The ferns which I can see on the bank, apparently all evergreens, are polypody at rock, marginal shield fern, terminal shield fern, and (I think it is) Aspidium spinulosum, which I had not identified. Apparently Aspidium cristatum elsewhere.
I can find no bright leaves now in the woods.
Witch hazel, etc., are withered, turned brown, or yet green.
See by the droppings in the woods where small migrating birds have roosted.
I see a squirrel's nest in a white pine, recently made, on the hillside near the witch-hazels.
The high bank-side is mostly covered with fallen leaves of pines and hemlocks, etc.
The above-named evergreen ferns are so much the more conspicuous on that pale-brown ground.

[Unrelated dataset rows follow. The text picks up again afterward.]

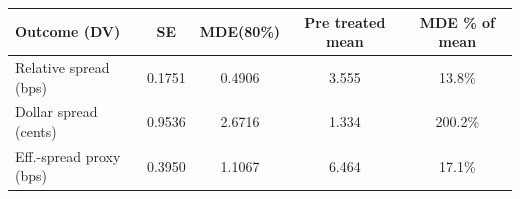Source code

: \begin{tabular}{lcccc}
\toprule
Outcome (DV) & SE & MDE(80\%) & Pre treated mean & MDE \% of mean \\
\midrule
Relative spread (bps) & 0.1751 & 0.4906 & 3.555 & 13.8\% \\
Dollar spread (cents) & 0.9536 & 2.6716 & 1.334 & 200.2\% \\
Eff.-spread proxy (bps) & 0.3950 & 1.1067 & 6.464 & 17.1\% \\
\bottomrule
\end{tabular}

They stand out all at once and are seen to be evergreen; their character appears.
The fallen pine-needles, as well as other leaves, now actually paint the surface of the earth brown in the woods, covering the green and other colors, and the few evergreen plants on the forest floor stand out distinct and have a rare preeminence.
Sal Cummings, a thorough countrywoman, conversant with nuts and berries, calls the soapwort gentian “blue vengeance,” mistaking the word. A masculine wild eyed woman of the fields. Somebody has her daguerreotype. When Mr. — was to lecture on Kansas, she was sure “she wa'n't going to hear him. None of her folks had ever had any.”